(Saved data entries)
****************************************

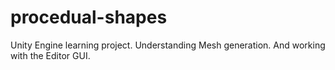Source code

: # procedual-shapes
Unity Engine learning project. Understanding Mesh generation. And working with the Editor GUI.
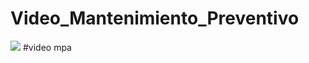 # Video_Mantenimiento_Preventivo
[![](https://markdown-videos.deta.dev/youtube/ssMNCIUPOLI)](https://youtu.be/ssMNCIUPOLI)
#video mpa
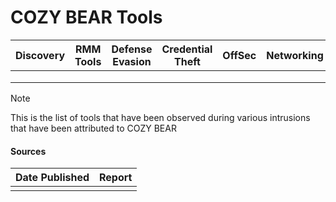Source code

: # COZY BEAR Tools

| Discovery | RMM Tools | Defense Evasion | Credential Theft | OffSec | Networking | LOLBAS | Exfiltration |
|---|---|---|---|---|---|---|---|
| | | | | | | | |
| | | | | | | | |
| | | | | | | | |

> [!NOTE]
> This is the list of tools that have been observed during various intrusions that have been attributed to COZY BEAR

#### Sources
| Date Published | Report |
|---|---|
| | |
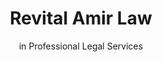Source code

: ---
title: "Revital Amir Law"
subtitle: "in Professional Legal Services"
description: "Revital Amir represents creators, users, and individuals in intellectual property protection, legal guidance, and estate planning. Our cases involve creators protection, users protection, power of attorney, and comprehensive legal solutions tailored to your unique needs."
--- 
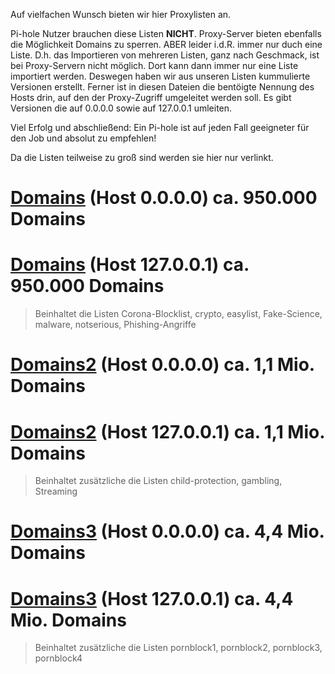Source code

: Auf vielfachen Wunsch bieten wir hier Proxylisten an.

Pi-hole Nutzer brauchen diese Listen <b>NICHT</b>. Proxy-Server bieten ebenfalls die Möglichkeit Domains zu sperren. ABER leider i.d.R. immer nur duch eine Liste. D.h. das Importieren von mehreren Listen, ganz nach Geschmack, ist bei Proxy-Servern nicht möglich. Dort kann dann immer nur eine Liste importiert werden. Deswegen haben wir aus unseren Listen kummulierte Versionen erstellt. Ferner ist in diesen Dateien die bentöigte Nennung des Hosts drin, auf den der Proxy-Zugriff umgeleitet werden soll. Es gibt Versionen die auf 0.0.0.0 sowie auf 127.0.0.1 umleiten.

Viel Erfolg und abschließend: Ein Pi-hole ist auf jeden Fall geeigneter für den Job und absolut zu empfehlen!

Da die Listen teilweise zu groß sind werden sie hier nur verlinkt.

# <a href="http://sempervideo.de/proxylisten/domains0.zip">Domains</a> (Host 0.0.0.0) ca. 950.000 Domains<br>
# <a href="http://sempervideo.de/proxylisten/domains127.zip">Domains</a> (Host 127.0.0.1) ca. 950.000 Domains<br>
<blockquote>Beinhaltet die Listen Corona-Blocklist, crypto, easylist, Fake-Science, malware, notserious, Phishing-Angriffe
</blockquote>


# <a href="http://sempervideo.de/proxylisten/domains20.zip">Domains2</a> (Host 0.0.0.0) ca. 1,1 Mio. Domains<br>
# <a href="http://sempervideo.de/proxylisten/domains2127.zip">Domains2</a> (Host 127.0.0.1) ca. 1,1 Mio. Domains<br>
<blockquote>Beinhaltet zusätzliche die Listen child-protection, gambling, Streaming
</blockquote>

# <a href="http://sempervideo.de/proxylisten/domains30.zip">Domains3</a> (Host 0.0.0.0) ca. 4,4 Mio. Domains<br>
# <a href="http://sempervideo.de/proxylisten/domains3127.zip">Domains3</a> (Host 127.0.0.1) ca. 4,4 Mio. Domains<br>
<blockquote>Beinhaltet zusätzliche die Listen pornblock1, pornblock2, pornblock3, pornblock4
</blockquote>
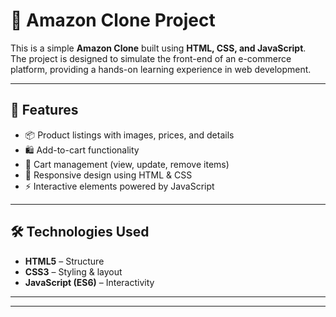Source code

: # 🛒 Amazon Clone Project

This is a simple **Amazon Clone** built using **HTML, CSS, and JavaScript**.  
The project is designed to simulate the front-end of an e-commerce platform, providing a hands-on learning experience in web development.

---

## 🚀 Features
- 📦 Product listings with images, prices, and details  
- 🛍️ Add-to-cart functionality  
- 🛒 Cart management (view, update, remove items)  
- 🎨 Responsive design using HTML & CSS  
- ⚡ Interactive elements powered by JavaScript  

---

## 🛠️ Technologies Used
- **HTML5** – Structure  
- **CSS3** – Styling & layout  
- **JavaScript (ES6)** – Interactivity  

---

---
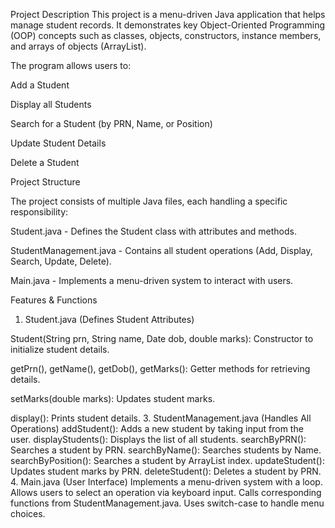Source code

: Project Description
This project is a menu-driven Java application that helps manage student records.
It demonstrates key Object-Oriented Programming (OOP) concepts such as classes, objects, constructors, instance members, and arrays of objects (ArrayList).


The program allows users to:

Add a Student

Display all Students

Search for a Student (by PRN, Name, or Position)

Update Student Details

Delete a Student

Project Structure


The project consists of multiple Java files, each handling a specific responsibility:

Student.java - Defines the Student class with attributes and methods.

StudentManagement.java - Contains all student operations (Add, Display, Search, Update, Delete).

Main.java - Implements a menu-driven system to interact with users.


Features & Functions
1. Student.java (Defines Student Attributes)
   
Student(String prn, String name, Date dob, double marks): Constructor to initialize student details.

getPrn(), getName(), getDob(), getMarks(): Getter methods for retrieving details.

setMarks(double marks): Updates student marks.

display(): Prints student details.
3. StudentManagement.java (Handles All Operations)
addStudent(): Adds a new student by taking input from the user.
displayStudents(): Displays the list of all students.
searchByPRN(): Searches a student by PRN.
searchByName(): Searches students by Name.
searchByPosition(): Searches a student by ArrayList index.
updateStudent(): Updates student marks by PRN.
deleteStudent(): Deletes a student by PRN.
4. Main.java (User Interface)
Implements a menu-driven system with a loop.
Allows users to select an operation via keyboard input.
Calls corresponding functions from StudentManagement.java.
Uses switch-case to handle menu choices.
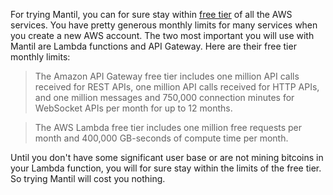For trying Mantil, you can for sure stay within [free tier](https://aws.amazon.com/free/?all-free-tier.sort-by=item.additionalFields.SortRank&all-free-tier.sort-order=asc&awsf.Free%20Tier%20Types=*all&awsf.Free%20Tier%20Categories=*all) of all the AWS services. You have pretty generous monthly limits for many services when you create a new AWS account. The two most important you will use with Mantil are Lambda functions and API Gateway. Here are their free tier monthly limits:

> The Amazon API Gateway free tier includes one million API calls received for REST APIs, one million API calls received for HTTP APIs, and one million messages and 750,000 connection minutes for WebSocket APIs per month for up to 12 months.

> The AWS Lambda free tier includes one million free requests per month and 400,000 GB-seconds of compute time per month.

Until you don't have some significant user base or are not mining bitcoins in your Lambda function, you will for sure stay within the limits of the free tier. So trying Mantil will cost you nothing. 
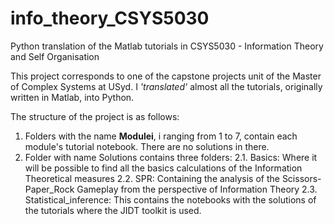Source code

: # info_theory_CSYS5030
Python translation of the Matlab tutorials in CSYS5030 - Information Theory and Self Organisation

This project corresponds to one of the capstone projects unit of the Master of Complex Systems at USyd. I *'translated'* almost all the tutorials, originally written in Matlab, into Python. 

The structure of the project is as follows:

1. Folders with the name **Modulei**, i ranging from 1 to 7, contain each module's tutorial notebook. There are no solutions in there.
2. Folder with name Solutions contains three folders:
2.1. Basics: Where it will be possible to find all the basics calculations of the Information Theoretical measures
2.2. SPR: Containing the analysis of the Scissors-Paper_Rock Gameplay from the perspective of Information Theory
2.3. Statistical_inference: This contains the notebooks with the solutions of the tutorials where the JIDT toolkit is used. 
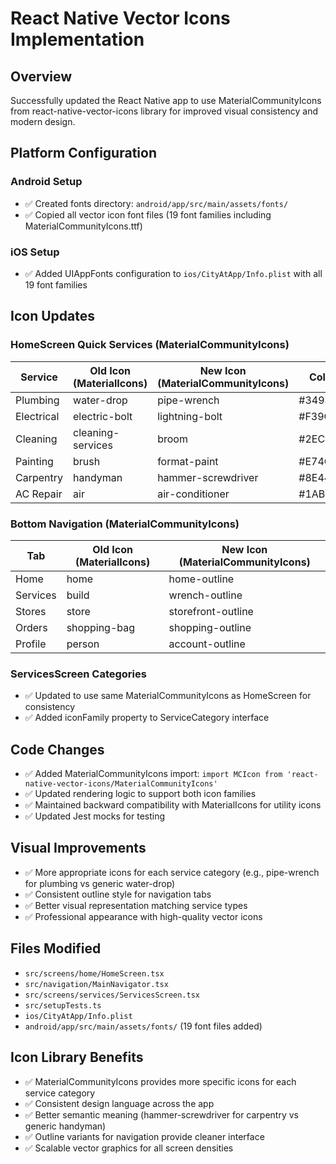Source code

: # React Native Vector Icons Implementation

## Overview
Successfully updated the React Native app to use MaterialCommunityIcons from react-native-vector-icons library for improved visual consistency and modern design.

## Platform Configuration

### Android Setup
- ✅ Created fonts directory: `android/app/src/main/assets/fonts/`
- ✅ Copied all vector icon font files (19 font families including MaterialCommunityIcons.ttf)

### iOS Setup  
- ✅ Added UIAppFonts configuration to `ios/CityAtApp/Info.plist` with all 19 font families

## Icon Updates

### HomeScreen Quick Services (MaterialCommunityIcons)
| Service | Old Icon (MaterialIcons) | New Icon (MaterialCommunityIcons) | Color |
|---------|--------------------------|-----------------------------------|-------|
| Plumbing | water-drop | pipe-wrench | #3498DB |
| Electrical | electric-bolt | lightning-bolt | #F39C12 |
| Cleaning | cleaning-services | broom | #2ECC71 |
| Painting | brush | format-paint | #E74C3C |
| Carpentry | handyman | hammer-screwdriver | #8E44AD |
| AC Repair | air | air-conditioner | #1ABC9C |

### Bottom Navigation (MaterialCommunityIcons)
| Tab | Old Icon (MaterialIcons) | New Icon (MaterialCommunityIcons) |
|-----|--------------------------|-----------------------------------|
| Home | home | home-outline |
| Services | build | wrench-outline |
| Stores | store | storefront-outline |
| Orders | shopping-bag | shopping-outline |
| Profile | person | account-outline |

### ServicesScreen Categories
- ✅ Updated to use same MaterialCommunityIcons as HomeScreen for consistency
- ✅ Added iconFamily property to ServiceCategory interface

## Code Changes
- ✅ Added MaterialCommunityIcons import: `import MCIcon from 'react-native-vector-icons/MaterialCommunityIcons'`
- ✅ Updated rendering logic to support both icon families
- ✅ Maintained backward compatibility with MaterialIcons for utility icons
- ✅ Updated Jest mocks for testing

## Visual Improvements
- ✅ More appropriate icons for each service category (e.g., pipe-wrench for plumbing vs generic water-drop)
- ✅ Consistent outline style for navigation tabs
- ✅ Better visual representation matching service types
- ✅ Professional appearance with high-quality vector icons

## Files Modified
- `src/screens/home/HomeScreen.tsx`
- `src/navigation/MainNavigator.tsx` 
- `src/screens/services/ServicesScreen.tsx`
- `src/setupTests.ts`
- `ios/CityAtApp/Info.plist`
- `android/app/src/main/assets/fonts/` (19 font files added)

## Icon Library Benefits
- ✅ MaterialCommunityIcons provides more specific icons for each service category
- ✅ Consistent design language across the app
- ✅ Better semantic meaning (hammer-screwdriver for carpentry vs generic handyman)
- ✅ Outline variants for navigation provide cleaner interface
- ✅ Scalable vector graphics for all screen densities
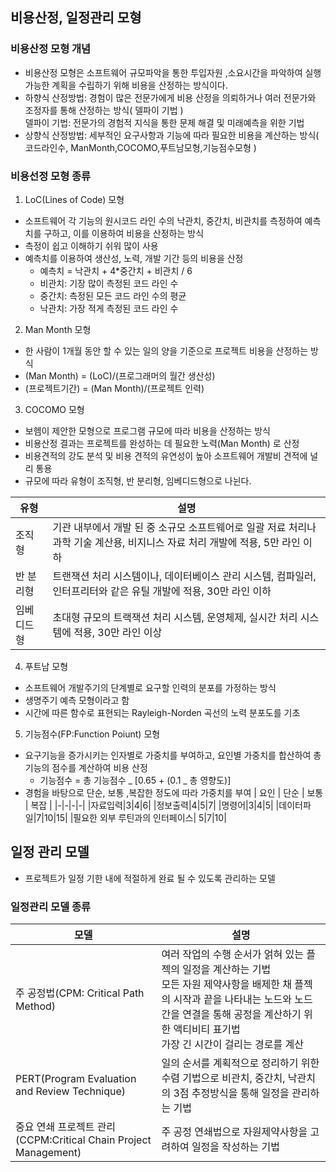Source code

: ## 비용산정, 일정관리 모형

### 비용산정 모형 개념

- 비용산정 모형은 소프트웨어 규모파악을 통한 투입자원 ,소요시간을 파악하여 실행 가능한 계획을 수립하기 위해 비용을 산정하는 방식이다.
- 하향식 산정방법: 경험이 많은 전문가에게 비용 산정을 의뢰하거나 여러 전문가와 조정자를 통해 산정하는 방식( 델파이 기법 )
  <br> 델파이 기법: 전문가의 경험적 지식을 통한 문제 해결 및 미래예측을 위한 기법
- 상향식 산정방법: 세부적인 요구사항과 기능에 따라 필요한 비용을 계산하는 방식( 코드라인수, ManMonth,COCOMO,푸트남모형,기능점수모형 )

### 비용선정 모형 종류

1. LoC(Lines of Code) 모형

- 소프트웨어 각 기능의 원시코드 라인 수의 낙관치, 중간치, 비관치를 측정하여 예측치를 구하고, 이를 이용하여 비용을 산정하는 방식
- 측정이 쉽고 이해하기 쉬워 많이 사용
- 예측치를 이용하여 생산성, 노력, 개발 기간 등의 비용을 산정
  - 예측치 = 낙관치 + 4\*중간치 + 비관치 / 6
  - 비관치: 기장 많이 측정된 코드 라인 수
  - 중간치: 측정된 모든 코드 라인 수의 평균
  - 낙관치: 가장 적게 측정된 코드 라인 수

2. Man Month 모형

- 한 사람이 1개월 동안 할 수 있는 일의 양을 기준으로 프로젝트 비용을 산정하는 방식
- (Man Month) = (LoC)/(프로그래머의 월간 생산성)
- (프로젝트기간) = (Man Month)/(프로젝트 인력)

3. COCOMO 모형

- 보헴이 제안한 모형으로 프로그램 규모에 따라 비용을 산정하는 방식
- 비용산정 결과는 프로젝트를 완성하는 데 필요한 노력(Man Month) 로 산정
- 비용견적의 강도 분석 및 비용 견적의 유연성이 높아 소프트웨어 개발비 견적에 널리 통용
- 규모에 따라 유형이 조직형, 반 분리형, 임베디드형으로 나뉜다.

| 유형       | 설명                                                                                                                          |
| ---------- | ----------------------------------------------------------------------------------------------------------------------------- |
| 조직형     | 기관 내부에서 개발 된 중 소규모 소프트웨어로 일괄 저료 처리나 과학 기술 계산용, 비지니스 자료 처리 개발에 적용, 5만 라인 이하 |
| 반 분리형  | 트랜잭션 처리 시스템이나, 데이터베이스 관리 시스템, 컴파일러, 인터프리터와 같은 유틸 개발에 적용, 30만 라인 이하              |
| 임베디드형 | 초대형 규모의 트랙잭션 처리 시스템, 운영체제, 실시간 처리 시스템에 적용, 30만 라인 이상                                       |

4. 푸트남 모형

- 소프트웨어 개발주기의 단계별로 요구할 인력의 분포를 가정하는 방식
- 생명주기 예측 모형이라고 함
- 시간에 따른 함수로 표현되는 Rayleigh-Norden 곡선의 노력 분포도를 기초

5. 기능점수(FP:Function Poiunt) 모형

- 요구기능을 증가시키는 인자별로 가중치를 부여하고, 요인별 가중치를 합산하여 총 기능의 점수를 계산하여 비용 산정
  - 기능점수 = 총 기능점수 _ [0.65 + (0.1 _ 총 영향도)]
- 경험을 바탕으로 단순, 보통 ,복잡한 정도에 따라 가중치를 부여
  | 요인 | 단순 | 보통 | 복잡 |
  |-|-|-|-|
  |자료입력|3|4|6|
  |정보출력|4|5|7|
  |명령어|3|4|5|
  |데이터파일|7|10|15|
  |필요한 외부 루틴과의 인터페이스| 5|7|10|

## 일정 관리 모델

- 프로젝트가 일정 기한 내에 적절하게 완료 될 수 있도록 관리하는 모델

### 일정관리 모델 종류

| 모델                                                            | 설명                                                                                                                                                                                                                                  |
| --------------------------------------------------------------- | ------------------------------------------------------------------------------------------------------------------------------------------------------------------------------------------------------------------------------------- |
| 주 공정법(CPM: Critical Path Method)                            | 여러 작업의 수행 순서가 얽혀 있는 플젝의 일정을 계산하는 기법 <br> 모든 자원 제약사항을 배제한 채 플젝의 시작과 끝을 나타내는 노드와 노드간을 연결을 통해 공정을 계산하기 위한 액티비티 표기법 <br> 가장 긴 시간이 걸리는 경로를 계산 |
| PERT(Program Evaluation and Review Technique)                   | 일의 순서를 계획적으로 정리하기 위한 수렴 기법으로 비관치, 중간치, 낙관치의 3점 추정방식을 통해 일정을 관리하는 기법                                                                                                                  |
| 중요 연쇄 프로젝트 관리(CCPM:Critical Chain Project Management) | 주 공정 연쇄법으로 자원제약사항을 고려하여 일정을 작성하는 기법                                                                                                                                                                       |
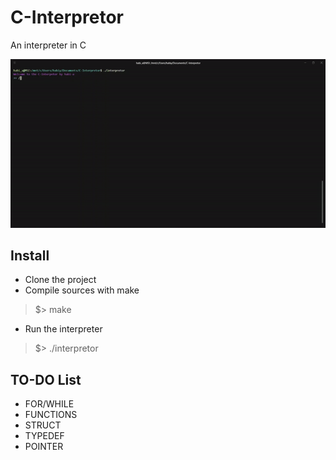 # C-Interpretor
An interpreter in C

![Alt Text](rsc/demo.gif)

## Install
* Clone the project
* Compile sources with make
>  $> make
* Run the interpreter
>  $> ./interpretor

## TO-DO List
* FOR/WHILE
* FUNCTIONS
* STRUCT
* TYPEDEF
* POINTER

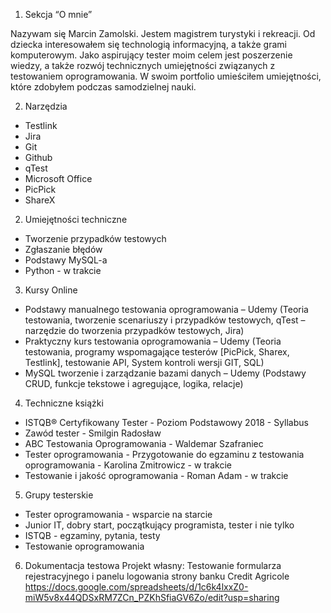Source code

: 1. Sekcja “O mnie” 

Nazywam się Marcin Zamolski. Jestem magistrem turystyki i rekreacji.
Od dziecka interesowałem się technologią informacyjną, a także grami komputerowym.
Jako aspirujący tester moim celem jest poszerzenie wiedzy, a także rozwój technicznych umiejętności związanych z testowaniem oprogramowania.
W swoim portfolio umieściłem umiejętności, które zdobyłem podczas samodzielnej nauki.


2. Narzędzia

- Testlink
- Jira
- Git
- Github
- qTest
- Microsoft Office
- PicPick
- ShareX

2. Umiejętności techniczne

- Tworzenie przypadków testowych
- Zgłaszanie błędów
- Podstawy MySQL-a
- Python - w trakcie

3. Kursy Online 
- Podstawy manualnego testowania oprogramowania – Udemy
(Teoria testowania, tworzenie scenariuszy i przypadków testowych, qTest – narzędzie do tworzenia przypadków testowych, Jira)
- Praktyczny kurs testowania oprogramowania – Udemy
(Teoria testowania, programy wspomagające testerów [PicPick, Sharex, Testlink], testowanie API, System kontroli wersji GIT, SQL)
- MySQL tworzenie i zarządzanie bazami danych – Udemy
(Podstawy CRUD, funkcje tekstowe i agregujące, logika, relacje)


4. Techniczne książki

- ISTQB® Certyfikowany Tester - Poziom Podstawowy 2018 - Syllabus
- Zawód tester - Smilgin Radosław
- ABC Testowania Oprogramowania - Waldemar Szafraniec
- Tester oprogramowania - Przygotowanie do egzaminu z testowania oprogramowania - Karolina Zmitrowicz - w trakcie
- Testowanie i jakość oprogramowania - Roman Adam - w trakcie

5. Grupy testerskie

- Tester oprogramowania - wsparcie na starcie
- Junior IT, dobry start, początkujący programista, tester i nie tylko
- ISTQB - egzaminy, pytania, testy
- Testowanie oprogramowania

6. Dokumentacja testowa
Projekt własny: Testowanie formularza rejestracyjnego i panelu logowania strony banku Credit Agricole
https://docs.google.com/spreadsheets/d/1c6k4lxxZ0-miW5v8x44QDSxRM7ZCn_PZKhSfiaGV6Zo/edit?usp=sharing


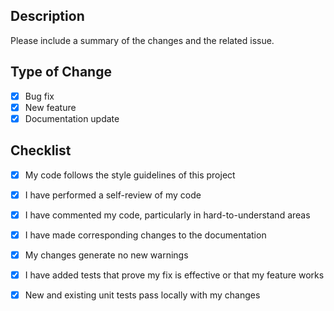 ## Description
Please include a summary of the changes and the related issue.

## Type of Change
- [X] Bug fix
- [X] New feature
- [X] Documentation update

## Checklist
- [X] My code follows the style guidelines of this project
- [X] I have performed a self-review of my code
- [X] I have commented my code, particularly in hard-to-understand areas
- [X] I have made corresponding changes to the documentation
- [X] My changes generate no new warnings
- [X] I have added tests that prove my fix is effective or that my feature works
- [X] New and existing unit tests pass locally with my changes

****************************************

WORK INSTRUCTIONS: Would you retype exactly the lines above, from the line with "- Python - w trakcie" to the line with "4. Techniczne książki", with both end lines kept and nothing more?

TASK RESULT:
- Python - w trakcie

3. Kursy Online 
- Podstawy manualnego testowania oprogramowania – Udemy
(Teoria testowania, tworzenie scenariuszy i przypadków testowych, qTest – narzędzie do tworzenia przypadków testowych, Jira)
- Praktyczny kurs testowania oprogramowania – Udemy
(Teoria testowania, programy wspomagające testerów [PicPick, Sharex, Testlink], testowanie API, System kontroli wersji GIT, SQL)
- MySQL tworzenie i zarządzanie bazami danych – Udemy
(Podstawy CRUD, funkcje tekstowe i agregujące, logika, relacje)


4. Techniczne książki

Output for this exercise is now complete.